I maintain the derivation in my web page exactly how I once did it, I think I would modify it a bit if I wrote it now. First the dimensions were just a thought experiment. If we come from constructing dimensions (a theory developed in Harvard university) and say that all dimensions can be constructed, then in space with no dimensions there also cannot be anything else than points (with zero dimensions) connected to each other (with connections with no properties). Now everything else comes from the condition that the structure must change (what is everything what *can* change there) and it was derived to be the only (simple) possibility for that what enables any change. Concerning cellular automata there are patterns what develop forever but only if there is a single such pattern in the whole space, ADS survive a long time in very random conditions.
Absolutely dynamic systems (ADS) are not exactly based on Chris Langan's interpretation of consciousness because they are not based on language, language may come only from emerging processes. Also the only thing I saw in common with Hawking's "nuts and bolts" was that the points there also have zero dimensions. But there certainly may be similarities because ADS are derived from the most common principles.

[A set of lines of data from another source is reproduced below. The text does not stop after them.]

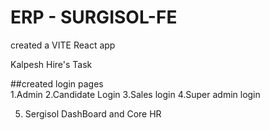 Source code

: # ERP - SURGISOL-FE

created a VITE React app

Kalpesh Hire's Task

##created login pages
<br>
1.Admin
2.Candidate Login
3.Sales login
4.Super admin login

5. Sergisol DashBoard and Core HR
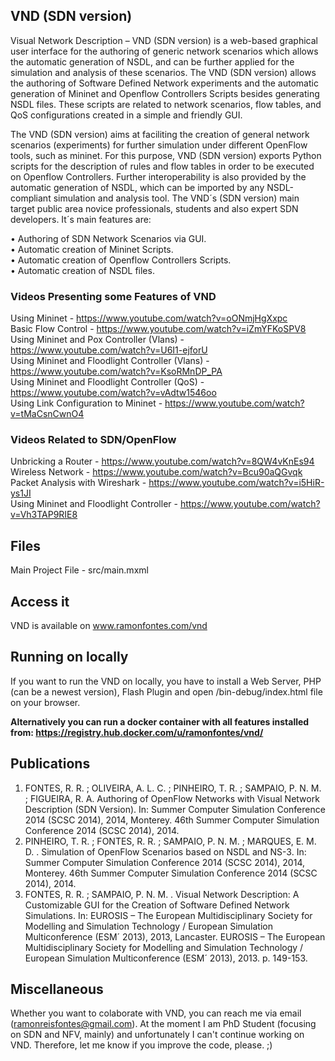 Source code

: ## VND (SDN version)
Visual Network Description – VND (SDN version) is a web-based graphical user interface for the authoring of generic network scenarios which allows the automatic generation of NSDL, and can be further applied for the simulation and analysis of these scenarios. The VND (SDN version) allows the authoring of Software Defined Network experiments and the automatic generation of Mininet and Openflow Controllers Scripts besides generating NSDL files. These scripts are related to network scenarios, flow tables, and QoS configurations created in a simple and friendly GUI.

The VND (SDN version) aims at faciliting the creation of general network scenarios (experiments) for further simulation under different OpenFlow tools, such as mininet. For this purpose, VND (SDN version) exports Python scripts for the description of rules and flow tables in order to be executed on Openflow Controllers. Further interoperability is also provided by the automatic generation of NSDL, which can be imported by any NSDL-compliant simulation and analysis tool. The VND´s (SDN version) main target public area novice professionals, students and also expert SDN developers. It´s main features are:

• Authoring of SDN Network Scenarios via GUI.  
• Automatic creation of Mininet Scripts.  
• Automatic creation of Openflow Controllers Scripts.  
• Automatic creation of NSDL files.  


### Videos Presenting some Features of VND
Using Mininet - https://www.youtube.com/watch?v=oONmjHgXxpc    
Basic Flow Control - https://www.youtube.com/watch?v=iZmYFKoSPV8  
Using Mininet and Pox Controller (Vlans) - https://www.youtube.com/watch?v=U6I1-ejforU  
Using Mininet and Floodlight Controller (Vlans) - https://www.youtube.com/watch?v=KsoRMnDP_PA  
Using Mininet and Floodlight Controller (QoS) - https://www.youtube.com/watch?v=vAdtw1546oo  
Using Link Configuration to Mininet - https://www.youtube.com/watch?v=tMaCsnCwnO4  


### Videos Related to SDN/OpenFlow
Unbricking a Router - https://www.youtube.com/watch?v=8QW4vKnEs94  
Wireless Network - https://www.youtube.com/watch?v=Bcu90aQGvqk  
Packet Analysis with Wireshark - https://www.youtube.com/watch?v=i5HiR-ys1JI  
Using Mininet and Floodlight Controller - https://www.youtube.com/watch?v=Vh3TAP9RIE8  

## Files
Main Project File - src/main.mxml


## Access it
VND is available on www.ramonfontes.com/vnd


## Running on locally
If you want to run the VND on locally, you have to install a Web Server, PHP (can be a newest version), Flash Plugin and open /bin-debug/index.html file on your browser.  

**Alternatively you can run a docker container with all features installed from: https://registry.hub.docker.com/u/ramonfontes/vnd/**


## Publications
1. FONTES, R. R. ; OLIVEIRA, A. L. C. ; PINHEIRO, T. R. ; SAMPAIO, P. N. M. ; FIGUEIRA, R. A. Authoring of OpenFlow Networks with Visual Network Description (SDN Version). In: Summer Computer Simulation Conference 2014 (SCSC 2014), 2014, Monterey. 46th Summer Computer Simulation Conference 2014 (SCSC 2014), 2014.
2. PINHEIRO, T. R. ; FONTES, R. R. ; SAMPAIO, P. N. M. ; MARQUES, E. M. D. . Simulation of OpenFlow Scenarios based on NSDL and NS-3. In: Summer Computer Simulation Conference 2014 (SCSC 2014), 2014, Monterey. 46th Summer Computer Simulation Conference 2014 (SCSC 2014), 2014.
3. FONTES, R. R. ; SAMPAIO, P. N. M. . Visual Network Description: A Customizable GUI for the Creation of Software Defined Network Simulations. In: EUROSIS – The European Multidisciplinary Society for Modelling and Simulation Technology / European Simulation Multiconference (ESM´ 2013), 2013, Lancaster. EUROSIS – The European Multidisciplinary Society for Modelling and Simulation Technology / European Simulation Multiconference (ESM´ 2013), 2013. p. 149-153.


## Miscellaneous
Whether you want to colaborate with VND, you can reach me via email (ramonreisfontes@gmail.com).
At the moment I am PhD Student (focusing on SDN and NFV, mainly) and unfortunately I can't continue working on VND. Therefore, let me know if you improve the code, please. ;)

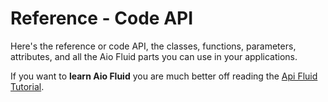 # Reference - Code API

Here's the reference or code API, the classes, functions, parameters, attributes, and all the Aio Fluid parts you can use in your applications.

If you want to **learn Aio Fluid** you are much better off reading the
[Api Fluid Tutorial](/tutorial).
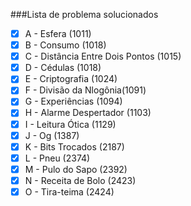 ###Lista de problema solucionados

* [x] A - Esfera (1011)
* [x] B - Consumo (1018)
* [x] C - Distância Entre Dois Pontos (1015)
* [x] D - Cédulas (1018)
* [x] E - Criptografia (1024)
* [x] F - Divisão da Nlogônia(1091)
* [x] G - Experiências (1094)
* [x] H - Alarme Despertador (1103)
* [x] I - Leitura Ótica (1129)
* [x] J - Og (1387)
* [x] K - Bits Trocados (2187)
* [x] L - Pneu (2374)
* [x] M - Pulo do Sapo (2392)
* [x] N - Receita de Bolo (2423)
* [x] O - Tira-teima (2424)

Consider this part of my derivation:
> "It can be that both the new knot and the adjacent knot are connected with the same knot, but there can also be no common knot with what both the new knot and the adjacent knot are connected with. This is the simplest possibility to make a distinction between the pairs mentioned above."
> Exactly what I found and what I think Chris Langan found!
This may indeed appear in many theories because this is the most common principle - to find common between two sets. This is the form in what it appears in my derivation. What else comes from it is that if we connect the *different* (not common), we get association and this is the most basic process the ADS are based on.
> The learned words would be understood in the system's own language; it might build up more understanding in further developing its internal language?
If there would develop a language. I taught it only as much as it was necessary for testing the program and I didn't even try to teach it more. The problem is that there is not yet any theory on how to teach a system what knows almost nothing. This seems to be a simple problem as we all think that we can teach, but it isn't. If we try to teach it just by interacting, then it would take too much time. So we must write a "teaching program" what does exactly the same, but for that we need some theory of how to write it, what most likely would come from the principle that such system tries to act so that it can predict the results of its action. So the problem of such "teaching algorithm" is much more complicated than it may seem to be.
You and some others seem to know more about physics than I do. This is why I'm somewhat reluctant to develop any principles of how physical systems may be modelled with ADS. What I did was not physics and so whatever may be related to physics in a way or another, I don't want to argue that things *are* in one way or another so that others may just say whether it is right or wrong, or to go in wrong direction. So it's better that people who know more about physics develop theories in physics, even if such models like ADS may be useful for that. It seems that there is at least someone who likes one idea what comes out of it, that propagation of light is a propagation of a process. One thing why it is hard to talk about ADS or anything else what is based on very general principles is that it may be as talking about the whole world. I'm sorry that I didn't comment everything what you said, I think many things were correct, but it's just impossible to talk about everything at once.